*TASK DETAILS:* Would you reproduce each of the records below precisely, with the pictures left out?

[Dataset entries]
****************************************
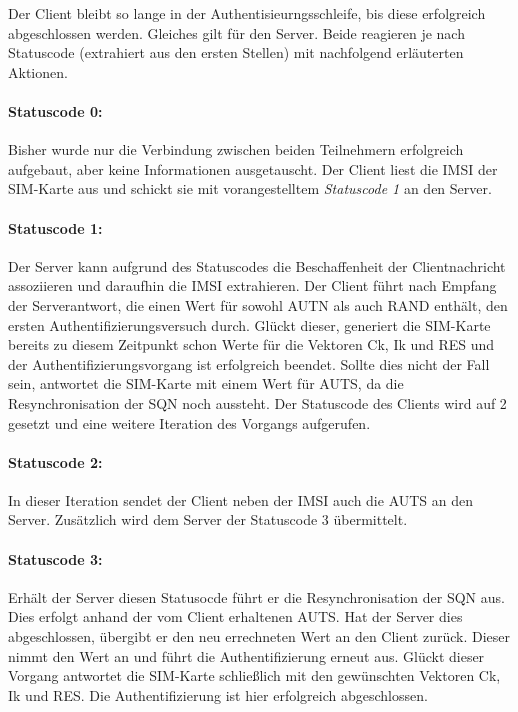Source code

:     Der Client bleibt so lange in der Authentisieurngsschleife, bis diese erfolgreich abgeschlossen werden.
    Gleiches gilt für den Server. Beide reagieren je nach Statuscode (extrahiert aus den ersten Stellen)
    mit nachfolgend erläuterten Aktionen.

    \paragraph{Statuscode 0:} Bisher wurde nur die Verbindung zwischen beiden Teilnehmern erfolgreich aufgebaut,
    aber keine Informationen ausgetauscht. Der Client liest die IMSI der SIM-Karte aus und schickt sie mit
    vorangestelltem \textit{Statuscode 1} an den Server.

    \paragraph{Statuscode 1:} Der Server kann aufgrund des Statuscodes die Beschaffenheit
    der Clientnachricht assoziieren und daraufhin die IMSI extrahieren. Der Client führt
    nach Empfang der Serverantwort, die einen Wert für sowohl AUTN als auch RAND enthält, den
    ersten Authentifizierungsversuch durch. Glückt dieser, generiert die SIM-Karte bereits zu diesem
    Zeitpunkt schon Werte für die Vektoren Ck, Ik und RES und der Authentifizierungsvorgang ist
    erfolgreich beendet. Sollte dies nicht der Fall sein, antwortet die SIM-Karte mit einem Wert für
    AUTS, da die Resynchronisation der SQN noch aussteht. Der Statuscode des Clients wird auf 2 gesetzt
    und eine weitere Iteration des Vorgangs aufgerufen.

    \paragraph{Statuscode 2:} In dieser Iteration sendet der Client neben der IMSI auch die AUTS an den
    Server. Zusätzlich wird dem Server der Statuscode 3 übermittelt.

    \paragraph{Statuscode 3:} Erhält der Server diesen Statusocde führt er die Resynchronisation der SQN
    aus. Dies erfolgt anhand der vom Client erhaltenen AUTS. Hat der Server dies abgeschlossen, übergibt er
    den neu errechneten Wert an den Client zurück. Dieser nimmt den Wert an und führt die Authentifizierung
    erneut aus. Glückt dieser Vorgang antwortet die SIM-Karte schließlich mit den gewünschten Vektoren
    Ck, Ik und RES. Die Authentifizierung ist hier erfolgreich abgeschlossen.

\clearpage
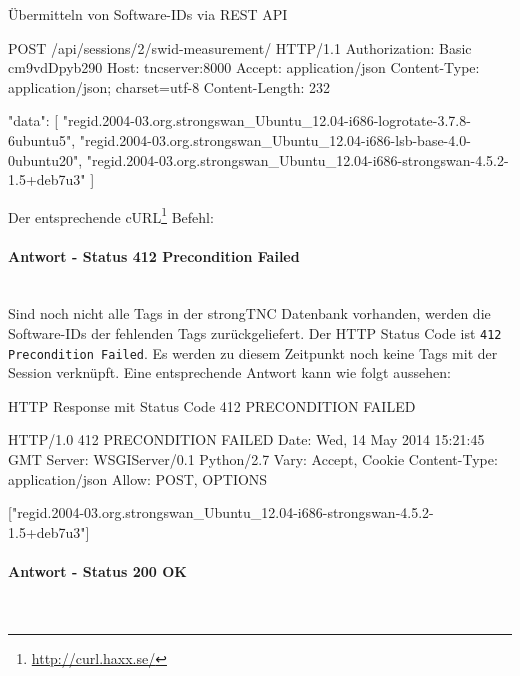 \begin{listing}
\caption{Übermitteln von Software-IDs via REST API}
\begin{httpcode}
POST /api/sessions/2/swid-measurement/ HTTP/1.1
Authorization: Basic cm9vdDpyb290
Host: tncserver:8000
Accept: application/json
Content-Type: application/json; charset=utf-8
Content-Length: 232

{
	"data":
	[
		"regid.2004-03.org.strongswan_Ubuntu_12.04-i686-logrotate-3.7.8-6ubuntu5",
		"regid.2004-03.org.strongswan_Ubuntu_12.04-i686-lsb-base-4.0-0ubuntu20",
		"regid.2004-03.org.strongswan_Ubuntu_12.04-i686-strongswan-4.5.2-1.5+deb7u3"
	]
}
\end{httpcode}
\end{listing}

Der entsprechende cURL\footnote{\url{http://curl.haxx.se/}} Befehl:



\paragraph{Antwort - Status 412 Precondition Failed} \hspace{0pt} \\
Sind noch nicht alle Tags in der strongTNC Datenbank vorhanden, werden die
Software-IDs der fehlenden Tags zurückgeliefert. Der HTTP Status Code ist
\texttt{412 Precondition Failed}. Es werden zu diesem Zeitpunkt noch keine Tags
mit der Session verknüpft. Eine entsprechende Antwort kann wie folgt aussehen:

\begin{listing}
\caption{HTTP Response mit Status Code 412 PRECONDITION FAILED}
\begin{httpcode}
HTTP/1.0 412 PRECONDITION FAILED
Date: Wed, 14 May 2014 15:21:45 GMT
Server: WSGIServer/0.1 Python/2.7
Vary: Accept, Cookie
Content-Type: application/json
Allow: POST, OPTIONS

["regid.2004-03.org.strongswan_Ubuntu_12.04-i686-strongswan-4.5.2-1.5+deb7u3"]
\end{httpcode}
\end{listing}

\paragraph{Antwort - Status 200 OK} \hspace{0pt} \\

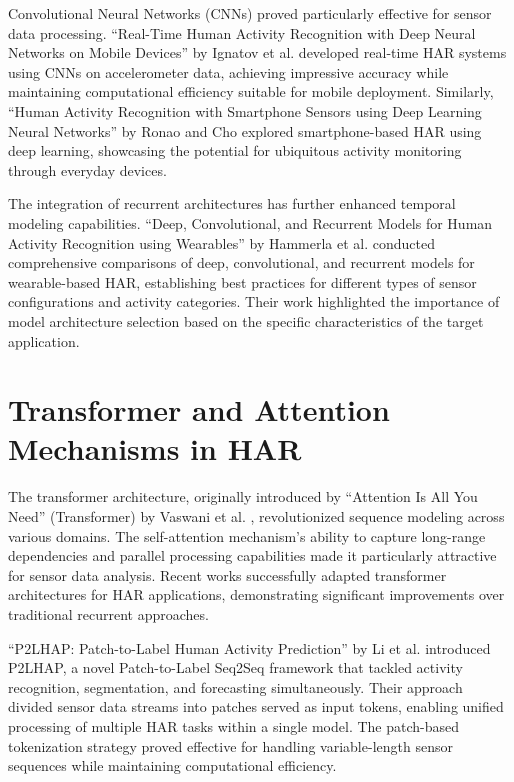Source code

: Convolutional Neural Networks (CNNs) proved particularly effective for sensor data processing. ``Real-Time Human Activity Recognition with Deep Neural Networks on Mobile Devices'' by Ignatov et al. \cite{Ignatov2018RealTime} developed real-time HAR systems using CNNs on accelerometer data, achieving impressive accuracy while maintaining computational efficiency suitable for mobile deployment. Similarly, ``Human Activity Recognition with Smartphone Sensors using Deep Learning Neural Networks'' by Ronao and Cho \cite{Ronao2016Human} explored smartphone-based HAR using deep learning, showcasing the potential for ubiquitous activity monitoring through everyday devices.

The integration of recurrent architectures has further enhanced temporal modeling capabilities. ``Deep, Convolutional, and Recurrent Models for Human Activity Recognition using Wearables'' by Hammerla et al. \cite{Hammerla2016Deep} conducted comprehensive comparisons of deep, convolutional, and recurrent models for wearable-based HAR, establishing best practices for different types of sensor configurations and activity categories. Their work highlighted the importance of model architecture selection based on the specific characteristics of the target application.

\section{Transformer and Attention Mechanisms in HAR}

\hspace{2em}The transformer architecture, originally introduced by ``Attention Is All You Need'' (Transformer) by Vaswani et al. \cite{Vaswani2017Attention}, revolutionized sequence modeling across various domains. The self-attention mechanism's ability to capture long-range dependencies and parallel processing capabilities made it particularly attractive for sensor data analysis. Recent works successfully adapted transformer architectures for HAR applications, demonstrating significant improvements over traditional recurrent approaches.

``P2LHAP: Patch-to-Label Human Activity Prediction'' by Li et al. \cite{Li2024P2LHAP} introduced P2LHAP, a novel Patch-to-Label Seq2Seq framework that tackled activity recognition, segmentation, and forecasting simultaneously. Their approach divided sensor data streams into patches served as input tokens, enabling unified processing of multiple HAR tasks within a single model. The patch-based tokenization strategy proved effective for handling variable-length sensor sequences while maintaining computational efficiency.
****************************************
*TASK SOLUTION:*
Source code

:     Der Client bleibt so lange in der Authentisieurngsschleife, bis diese erfolgreich abgeschlossen werden.
    Gleiches gilt für den Server. Beide reagieren je nach Statuscode (extrahiert aus den ersten Stellen)
    mit nachfolgend erläuterten Aktionen.

    \paragraph{Statuscode 0:} Bisher wurde nur die Verbindung zwischen beiden Teilnehmern erfolgreich aufgebaut,
    aber keine Informationen ausgetauscht. Der Client liest die IMSI der SIM-Karte aus und schickt sie mit
    vorangestelltem \textit{Statuscode 1} an den Server.

    \paragraph{Statuscode 1:} Der Server kann aufgrund des Statuscodes die Beschaffenheit
    der Clientnachricht assoziieren und daraufhin die IMSI extrahieren. Der Client führt
    nach Empfang der Serverantwort, die einen Wert für sowohl AUTN als auch RAND enthält, den
    ersten Authentifizierungsversuch durch. Glückt dieser, generiert die SIM-Karte bereits zu diesem
    Zeitpunkt schon Werte für die Vektoren Ck, Ik und RES und der Authentifizierungsvorgang ist
    erfolgreich beendet. Sollte dies nicht der Fall sein, antwortet die SIM-Karte mit einem Wert für
    AUTS, da die Resynchronisation der SQN noch aussteht. Der Statuscode des Clients wird auf 2 gesetzt
    und eine weitere Iteration des Vorgangs aufgerufen.

    \paragraph{Statuscode 2:} In dieser Iteration sendet der Client neben der IMSI auch die AUTS an den
    Server. Zusätzlich wird dem Server der Statuscode 3 übermittelt.

    \paragraph{Statuscode 3:} Erhält der Server diesen Statusocde führt er die Resynchronisation der SQN
    aus. Dies erfolgt anhand der vom Client erhaltenen AUTS. Hat der Server dies abgeschlossen, übergibt er
    den neu errechneten Wert an den Client zurück. Dieser nimmt den Wert an und führt die Authentifizierung
    erneut aus. Glückt dieser Vorgang antwortet die SIM-Karte schließlich mit den gewünschten Vektoren
    Ck, Ik und RES. Die Authentifizierung ist hier erfolgreich abgeschlossen.

\clearpage
 \begin{listing}
\caption{Übermitteln von Software-IDs via REST API}
\begin{httpcode}
POST /api/sessions/2/swid-measurement/ HTTP/1.1
Authorization: Basic cm9vdDpyb290
Host: tncserver:8000
Accept: application/json
Content-Type: application/json; charset=utf-8
Content-Length: 232

{
	"data":
	[
		"regid.2004-03.org.strongswan_Ubuntu_12.04-i686-logrotate-3.7.8-6ubuntu5",
		"regid.2004-03.org.strongswan_Ubuntu_12.04-i686-lsb-base-4.0-0ubuntu20",
		"regid.2004-03.org.strongswan_Ubuntu_12.04-i686-strongswan-4.5.2-1.5+deb7u3"
	]
}
\end{httpcode}
\end{listing}

Der entsprechende cURL\footnote{\url{http://curl.haxx.se/}} Befehl:



\paragraph{Antwort - Status 412 Precondition Failed} \hspace{0pt} \\
Sind noch nicht alle Tags in der strongTNC Datenbank vorhanden, werden die
Software-IDs der fehlenden Tags zurückgeliefert. Der HTTP Status Code ist
\texttt{412 Precondition Failed}. Es werden zu diesem Zeitpunkt noch keine Tags
mit der Session verknüpft. Eine entsprechende Antwort kann wie folgt aussehen:

\begin{listing}
\caption{HTTP Response mit Status Code 412 PRECONDITION FAILED}
\begin{httpcode}
HTTP/1.0 412 PRECONDITION FAILED
Date: Wed, 14 May 2014 15:21:45 GMT
Server: WSGIServer/0.1 Python/2.7
Vary: Accept, Cookie
Content-Type: application/json
Allow: POST, OPTIONS

["regid.2004-03.org.strongswan_Ubuntu_12.04-i686-strongswan-4.5.2-1.5+deb7u3"]
\end{httpcode}
\end{listing}

\paragraph{Antwort - Status 200 OK} \hspace{0pt} \\

Source code

: Convolutional Neural Networks (CNNs) proved particularly effective for sensor data processing. ``Real-Time Human Activity Recognition with Deep Neural Networks on Mobile Devices'' by Ignatov et al. \cite{Ignatov2018RealTime} developed real-time HAR systems using CNNs on accelerometer data, achieving impressive accuracy while maintaining computational efficiency suitable for mobile deployment. Similarly, ``Human Activity Recognition with Smartphone Sensors using Deep Learning Neural Networks'' by Ronao and Cho \cite{Ronao2016Human} explored smartphone-based HAR using deep learning, showcasing the potential for ubiquitous activity monitoring through everyday devices.

The integration of recurrent architectures has further enhanced temporal modeling capabilities. ``Deep, Convolutional, and Recurrent Models for Human Activity Recognition using Wearables'' by Hammerla et al. \cite{Hammerla2016Deep} conducted comprehensive comparisons of deep, convolutional, and recurrent models for wearable-based HAR, establishing best practices for different types of sensor configurations and activity categories. Their work highlighted the importance of model architecture selection based on the specific characteristics of the target application.

\section{Transformer and Attention Mechanisms in HAR}

\hspace{2em}The transformer architecture, originally introduced by ``Attention Is All You Need'' (Transformer) by Vaswani et al. \cite{Vaswani2017Attention}, revolutionized sequence modeling across various domains. The self-attention mechanism's ability to capture long-range dependencies and parallel processing capabilities made it particularly attractive for sensor data analysis. Recent works successfully adapted transformer architectures for HAR applications, demonstrating significant improvements over traditional recurrent approaches.

``P2LHAP: Patch-to-Label Human Activity Prediction'' by Li et al. \cite{Li2024P2LHAP} introduced P2LHAP, a novel Patch-to-Label Seq2Seq framework that tackled activity recognition, segmentation, and forecasting simultaneously. Their approach divided sensor data streams into patches served as input tokens, enabling unified processing of multiple HAR tasks within a single model. The patch-based tokenization strategy proved effective for handling variable-length sensor sequences while maintaining computational efficiency.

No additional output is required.